> **DIRECTIONS**
If a line in the entries below holds the string "back", copy it.

(Records contained in a dataset)
━━━━━━━━━━

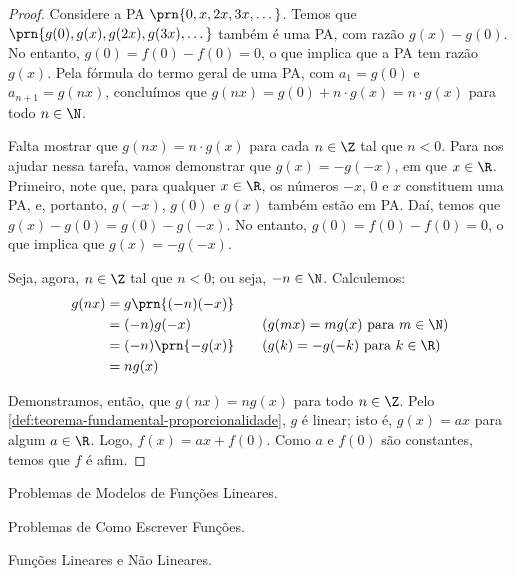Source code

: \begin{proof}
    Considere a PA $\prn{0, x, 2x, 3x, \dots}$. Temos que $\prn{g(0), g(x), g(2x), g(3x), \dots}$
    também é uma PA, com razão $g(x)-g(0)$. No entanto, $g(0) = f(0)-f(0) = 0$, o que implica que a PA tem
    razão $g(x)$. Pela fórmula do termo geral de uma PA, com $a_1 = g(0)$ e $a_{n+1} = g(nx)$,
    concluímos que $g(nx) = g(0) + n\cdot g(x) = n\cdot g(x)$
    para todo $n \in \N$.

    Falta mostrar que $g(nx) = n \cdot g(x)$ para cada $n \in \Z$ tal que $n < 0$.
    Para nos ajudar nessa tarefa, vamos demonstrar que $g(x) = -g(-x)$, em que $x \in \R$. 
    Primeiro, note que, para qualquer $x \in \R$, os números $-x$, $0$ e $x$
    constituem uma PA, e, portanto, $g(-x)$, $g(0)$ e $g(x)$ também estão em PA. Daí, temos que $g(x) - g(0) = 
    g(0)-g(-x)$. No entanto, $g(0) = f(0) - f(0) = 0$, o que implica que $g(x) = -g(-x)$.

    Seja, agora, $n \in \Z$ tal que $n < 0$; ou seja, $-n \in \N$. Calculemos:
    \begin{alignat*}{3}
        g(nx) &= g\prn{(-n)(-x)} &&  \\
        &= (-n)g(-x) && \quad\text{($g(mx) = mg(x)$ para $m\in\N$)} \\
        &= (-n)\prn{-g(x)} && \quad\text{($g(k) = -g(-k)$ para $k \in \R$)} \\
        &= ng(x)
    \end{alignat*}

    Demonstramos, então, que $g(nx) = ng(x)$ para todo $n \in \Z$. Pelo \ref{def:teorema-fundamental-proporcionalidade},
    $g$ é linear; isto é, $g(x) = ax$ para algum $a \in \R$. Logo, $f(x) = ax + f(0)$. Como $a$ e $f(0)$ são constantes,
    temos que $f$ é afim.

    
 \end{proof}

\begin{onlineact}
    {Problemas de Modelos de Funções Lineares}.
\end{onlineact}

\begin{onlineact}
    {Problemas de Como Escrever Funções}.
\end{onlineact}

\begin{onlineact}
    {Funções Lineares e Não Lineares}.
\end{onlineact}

━━━━━━━━━━

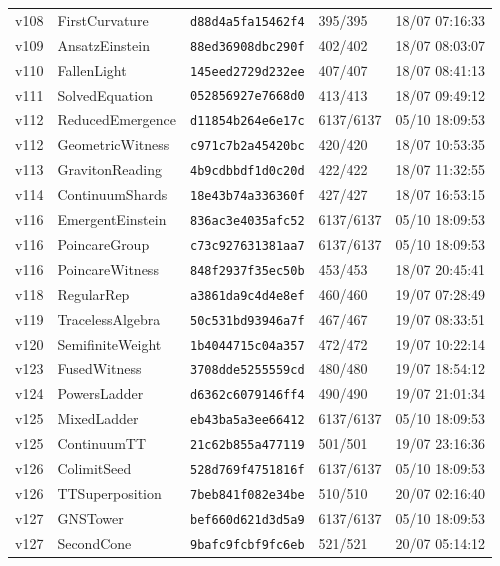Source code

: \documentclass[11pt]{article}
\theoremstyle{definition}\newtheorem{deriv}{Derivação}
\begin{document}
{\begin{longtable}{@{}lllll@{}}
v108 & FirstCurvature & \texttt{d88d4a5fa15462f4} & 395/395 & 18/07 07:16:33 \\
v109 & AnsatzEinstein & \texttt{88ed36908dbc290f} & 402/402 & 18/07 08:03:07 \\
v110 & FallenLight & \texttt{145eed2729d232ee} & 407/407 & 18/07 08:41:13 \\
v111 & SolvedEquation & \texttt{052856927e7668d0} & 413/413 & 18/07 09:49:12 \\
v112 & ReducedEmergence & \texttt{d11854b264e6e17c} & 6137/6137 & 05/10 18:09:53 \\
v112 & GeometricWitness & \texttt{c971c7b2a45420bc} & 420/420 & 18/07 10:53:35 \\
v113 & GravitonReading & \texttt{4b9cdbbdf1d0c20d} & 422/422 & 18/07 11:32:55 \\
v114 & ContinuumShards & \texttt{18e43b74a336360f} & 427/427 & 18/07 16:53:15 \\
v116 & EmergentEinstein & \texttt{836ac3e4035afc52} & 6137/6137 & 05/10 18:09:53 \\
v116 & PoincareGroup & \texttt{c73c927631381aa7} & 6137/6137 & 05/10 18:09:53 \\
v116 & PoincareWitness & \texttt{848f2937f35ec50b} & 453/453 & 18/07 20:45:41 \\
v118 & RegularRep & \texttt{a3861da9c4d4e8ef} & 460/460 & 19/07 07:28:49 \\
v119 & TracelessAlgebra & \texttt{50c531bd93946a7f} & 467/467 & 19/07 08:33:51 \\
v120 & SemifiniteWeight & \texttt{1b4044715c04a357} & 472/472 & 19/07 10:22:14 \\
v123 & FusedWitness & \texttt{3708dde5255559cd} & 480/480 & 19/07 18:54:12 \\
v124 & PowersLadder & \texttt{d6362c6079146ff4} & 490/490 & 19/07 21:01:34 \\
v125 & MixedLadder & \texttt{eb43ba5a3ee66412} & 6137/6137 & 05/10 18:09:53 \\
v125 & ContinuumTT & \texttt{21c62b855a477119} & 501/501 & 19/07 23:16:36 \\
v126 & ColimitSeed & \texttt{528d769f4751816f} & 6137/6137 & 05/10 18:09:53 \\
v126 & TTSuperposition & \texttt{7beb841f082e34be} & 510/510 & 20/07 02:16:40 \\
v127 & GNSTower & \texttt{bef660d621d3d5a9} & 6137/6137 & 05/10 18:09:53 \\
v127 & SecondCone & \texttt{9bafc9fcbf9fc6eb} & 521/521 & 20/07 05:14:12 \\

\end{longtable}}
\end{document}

━━━━━━━━━━

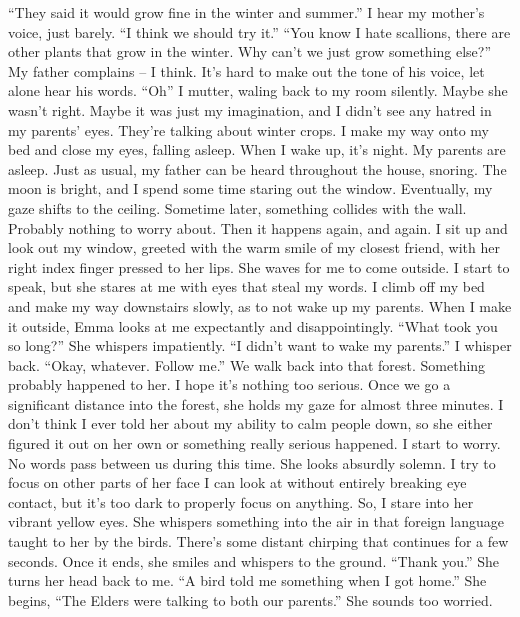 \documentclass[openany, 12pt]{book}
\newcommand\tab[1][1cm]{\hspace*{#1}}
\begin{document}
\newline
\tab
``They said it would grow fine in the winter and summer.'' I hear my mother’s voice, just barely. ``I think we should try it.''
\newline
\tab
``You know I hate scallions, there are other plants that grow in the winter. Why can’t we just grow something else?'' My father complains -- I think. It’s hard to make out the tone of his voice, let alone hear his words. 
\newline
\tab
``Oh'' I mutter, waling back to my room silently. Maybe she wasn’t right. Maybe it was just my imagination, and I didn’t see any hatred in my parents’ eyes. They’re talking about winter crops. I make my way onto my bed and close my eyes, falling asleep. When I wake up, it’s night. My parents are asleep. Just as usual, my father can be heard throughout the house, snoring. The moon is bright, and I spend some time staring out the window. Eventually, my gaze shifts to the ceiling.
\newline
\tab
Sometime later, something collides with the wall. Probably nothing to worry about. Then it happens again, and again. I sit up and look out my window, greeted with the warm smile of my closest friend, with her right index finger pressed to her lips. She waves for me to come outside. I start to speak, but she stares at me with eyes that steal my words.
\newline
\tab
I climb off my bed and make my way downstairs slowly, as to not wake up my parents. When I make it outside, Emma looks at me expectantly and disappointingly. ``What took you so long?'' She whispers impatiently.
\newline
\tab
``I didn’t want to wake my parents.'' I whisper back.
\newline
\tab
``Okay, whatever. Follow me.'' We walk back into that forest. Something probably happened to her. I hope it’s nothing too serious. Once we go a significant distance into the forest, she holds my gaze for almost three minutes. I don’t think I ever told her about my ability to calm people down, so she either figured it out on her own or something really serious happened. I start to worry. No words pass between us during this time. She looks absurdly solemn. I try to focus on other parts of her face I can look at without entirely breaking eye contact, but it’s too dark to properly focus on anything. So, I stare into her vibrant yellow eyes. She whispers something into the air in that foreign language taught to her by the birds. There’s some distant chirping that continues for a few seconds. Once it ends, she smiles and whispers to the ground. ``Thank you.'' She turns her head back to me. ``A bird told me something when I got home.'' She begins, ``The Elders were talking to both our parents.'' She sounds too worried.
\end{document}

━━━━━━━━━━

> **TASK RESPONSE**
``Oh'' I mutter, waling back to my room silently. Maybe she wasn’t right. Maybe it was just my imagination, and I didn’t see any hatred in my parents’ eyes. They’re talking about winter crops. I make my way onto my bed and close my eyes, falling asleep. When I wake up, it’s night. My parents are asleep. Just as usual, my father can be heard throughout the house, snoring. The moon is bright, and I spend some time staring out the window. Eventually, my gaze shifts to the ceiling.
``I didn’t want to wake my parents.'' I whisper back.
``Okay, whatever. Follow me.'' We walk back into that forest. Something probably happened to her. I hope it’s nothing too serious. Once we go a significant distance into the forest, she holds my gaze for almost three minutes. I don’t think I ever told her about my ability to calm people down, so she either figured it out on her own or something really serious happened. I start to worry. No words pass between us during this time. She looks absurdly solemn. I try to focus on other parts of her face I can look at without entirely breaking eye contact, but it’s too dark to properly focus on anything. So, I stare into her vibrant yellow eyes. She whispers something into the air in that foreign language taught to her by the birds. There’s some distant chirping that continues for a few seconds. Once it ends, she smiles and whispers to the ground. ``Thank you.'' She turns her head back to me. ``A bird told me something when I got home.'' She begins, ``The Elders were talking to both our parents.'' She sounds too worried.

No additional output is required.